How To Buy An Email List (The 15 Essential Tips)

The best type of email list is your own: A list made up completely from people who have come to your website said “yes, I like you. sign me up to receive more of this”. However, though that’s always the best type of list, you can get great results from another type: The email list that you buy.
Don’t worry - I’m not advocating going to some back-street broker & hoisting over cash for a list he’s cobbled together by trawling facebook for addresses. There are thousands of reputable companies selling email data. Their lists are usually made up of people who tick those “Yes, I would like to be emailed by carefully selected third parties” boxes.
Buying and emailing this kind of list sounds very simple: Buy the addresses, email them, profit. But in practice there are quite a few pitfalls to avoid. I’ve bought email data myself quite a few times over the years & have learned a lot about the process. I thought I’d share some of the tips with you. I hope these 15 tips save you a bit of pain & save you some money!
How To Buy An Email List: Know What You’re Getting Into
Tip 1. Understand The Numbers:
Lists are almost always sold on a CPM basis - meaning Cost Per Thousand (the ‘M’ in CPM stands for ‘Mille’, which is Latin for ‘Thousand’). Here are a couple of quick examples:
- If you are paying $80 CPM, that’s $80 for every thousand addresses you buy (or 8c for each email address). Let’s say your budget is $800. That’s enough to buy 10,000 email addresses ($800 / $80 (per thousand) = 10).
- If you’re paying £5 CPM, you get 1,000 email addresses for £5. So £50 would buy you 10,000 addresses.
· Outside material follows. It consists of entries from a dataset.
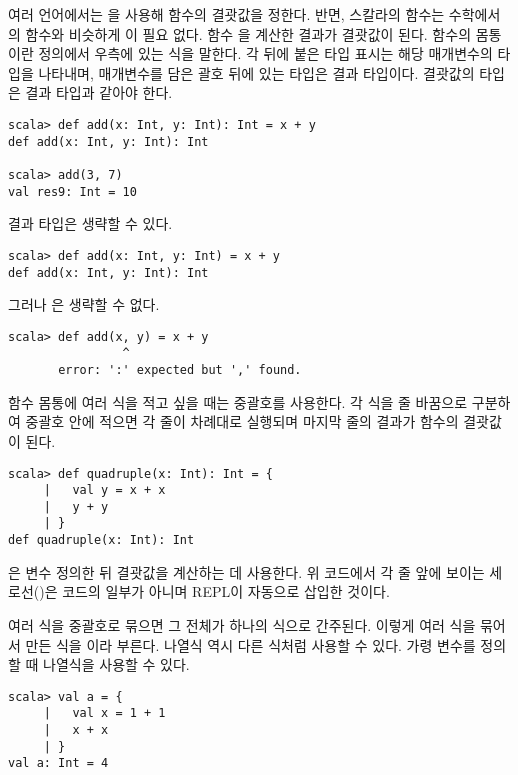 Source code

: 여러 언어에서는 을 사용해 함수의 결괏값을 정한다. 반면,
스칼라의 함수는 수학에서의 함수와 비슷하게 이 필요 없다. 함수
을
계산한 결과가 결괏값이 된다. 함수의 몸통이란 정의에서 \code{=} 우측에 있는 식을 말한다.
각  뒤에 붙은 타입 표시는 해당 매개변수의 타입을 나타내며,
매개변수를 담은 괄호 뒤에 있는 타입은 결과 타입이다. 결괏값의
타입은 결과 타입과 같아야 한다.

\begin{verbatim}
scala> def add(x: Int, y: Int): Int = x + y
def add(x: Int, y: Int): Int

scala> add(3, 7)
val res9: Int = 10
\end{verbatim}

결과 타입은 생략할 수 있다.

\begin{verbatim}
scala> def add(x: Int, y: Int) = x + y
def add(x: Int, y: Int): Int
\end{verbatim}

그러나 은 생략할 수 없다.

\begin{verbatim}
scala> def add(x, y) = x + y
                ^
       error: ':' expected but ',' found.
\end{verbatim}

함수 몸통에 여러 식을 적고 싶을 때는 중괄호를 사용한다. 각 식을 줄 바꿈으로
구분하여 중괄호 안에 적으면 각 줄이 차례대로 실행되며 마지막 줄의 결과가 함수의
결괏값이 된다.

\begin{verbatim}
scala> def quadruple(x: Int): Int = {
     |   val y = x + x
     |   y + y
     | }
def quadruple(x: Int): Int
\end{verbatim}

은 변수  정의한 뒤 결괏값을 계산하는 데  사용한다. 위 코드에서 각
줄 앞에 보이는 세로선(\code{|})은 코드의 일부가 아니며 REPL이 자동으로 삽입한 것이다.

여러 식을 중괄호로 묶으면 그 전체가 하나의 식으로 간주된다. 이렇게 여러 식을
묶어서 만든 식을 이라 부른다. 나열식 역시 다른
식처럼 사용할 수 있다. 가령 변수를 정의할 때 나열식을 사용할 수 있다.

\begin{verbatim}
scala> val a = {
     |   val x = 1 + 1
     |   x + x
     | }
val a: Int = 4
\end{verbatim}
Tip 2. Understand The List Criteria:
List brokers will usually hold a lot of data relating to their lists. Good brokers will allow you to use that data to specify exactly what you want. A little example probably illustrates this best: Let’s say you’re running a campaign to sell high-end mice to Apple Mac owners. The list broker has a list called ‘computer owners’. You want to find out as much information as possible about that list, so that you can slice it down further & find exactly the people you’re looking for. For example, you might say you want a criteria like this:
- Computer Owners
- Who Have been active in the last 3 months (eg. opened an email or clicked on an email that the broker has sent to them)
- Earning $40k+ per year
- Who Own Apple Mac Products
So, if a ‘computer owner’ does not fit that criteria, you’re not wasting money by emailing them. The idea of the above criteria is to give you the best chance of finding a Mac user who is actively reading emails to the list & is likely to have the money to impulse-buy your high-end mouse.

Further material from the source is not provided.